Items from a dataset
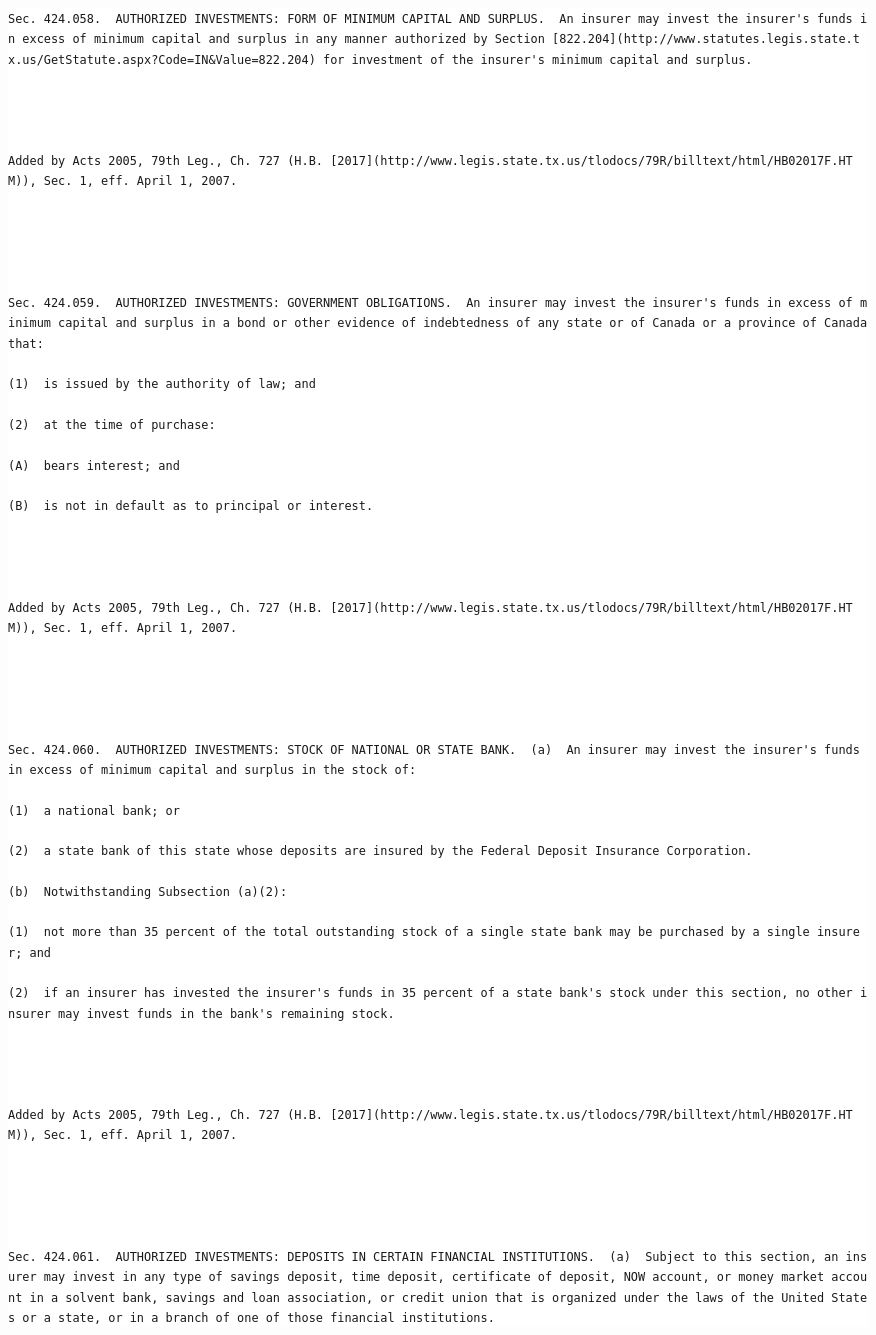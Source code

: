     
    Sec. 424.058.  AUTHORIZED INVESTMENTS: FORM OF MINIMUM CAPITAL AND SURPLUS.  An insurer may invest the insurer's funds in excess of minimum capital and surplus in any manner authorized by Section [822.204](http://www.statutes.legis.state.tx.us/GetStatute.aspx?Code=IN&Value=822.204) for investment of the insurer's minimum capital and surplus.
    
    
    
    
    Added by Acts 2005, 79th Leg., Ch. 727 (H.B. [2017](http://www.legis.state.tx.us/tlodocs/79R/billtext/html/HB02017F.HTM)), Sec. 1, eff. April 1, 2007.
    
    
    
    
    
    Sec. 424.059.  AUTHORIZED INVESTMENTS: GOVERNMENT OBLIGATIONS.  An insurer may invest the insurer's funds in excess of minimum capital and surplus in a bond or other evidence of indebtedness of any state or of Canada or a province of Canada that:
    
    (1)  is issued by the authority of law; and
    
    (2)  at the time of purchase:
    
    (A)  bears interest; and
    
    (B)  is not in default as to principal or interest.
    
    
    
    
    Added by Acts 2005, 79th Leg., Ch. 727 (H.B. [2017](http://www.legis.state.tx.us/tlodocs/79R/billtext/html/HB02017F.HTM)), Sec. 1, eff. April 1, 2007.
    
    
    
    
    
    Sec. 424.060.  AUTHORIZED INVESTMENTS: STOCK OF NATIONAL OR STATE BANK.  (a)  An insurer may invest the insurer's funds in excess of minimum capital and surplus in the stock of:
    
    (1)  a national bank; or
    
    (2)  a state bank of this state whose deposits are insured by the Federal Deposit Insurance Corporation.
    
    (b)  Notwithstanding Subsection (a)(2):
    
    (1)  not more than 35 percent of the total outstanding stock of a single state bank may be purchased by a single insurer; and
    
    (2)  if an insurer has invested the insurer's funds in 35 percent of a state bank's stock under this section, no other insurer may invest funds in the bank's remaining stock.
    
    
    
    
    Added by Acts 2005, 79th Leg., Ch. 727 (H.B. [2017](http://www.legis.state.tx.us/tlodocs/79R/billtext/html/HB02017F.HTM)), Sec. 1, eff. April 1, 2007.
    
    
    
    
    
    Sec. 424.061.  AUTHORIZED INVESTMENTS: DEPOSITS IN CERTAIN FINANCIAL INSTITUTIONS.  (a)  Subject to this section, an insurer may invest in any type of savings deposit, time deposit, certificate of deposit, NOW account, or money market account in a solvent bank, savings and loan association, or credit union that is organized under the laws of the United States or a state, or in a branch of one of those financial institutions.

*YOUR OBJECTIVE:* Which lines above hold the string "percent"? Show each of them.

*ANSWER AREA:*
    (1)  not more than 35 percent of the total outstanding stock of a single state bank may be purchased by a single insurer; and
    (2)  if an insurer has invested the insurer's funds in 35 percent of a state bank's stock under this section, no other insurer may invest funds in the bank's remaining stock.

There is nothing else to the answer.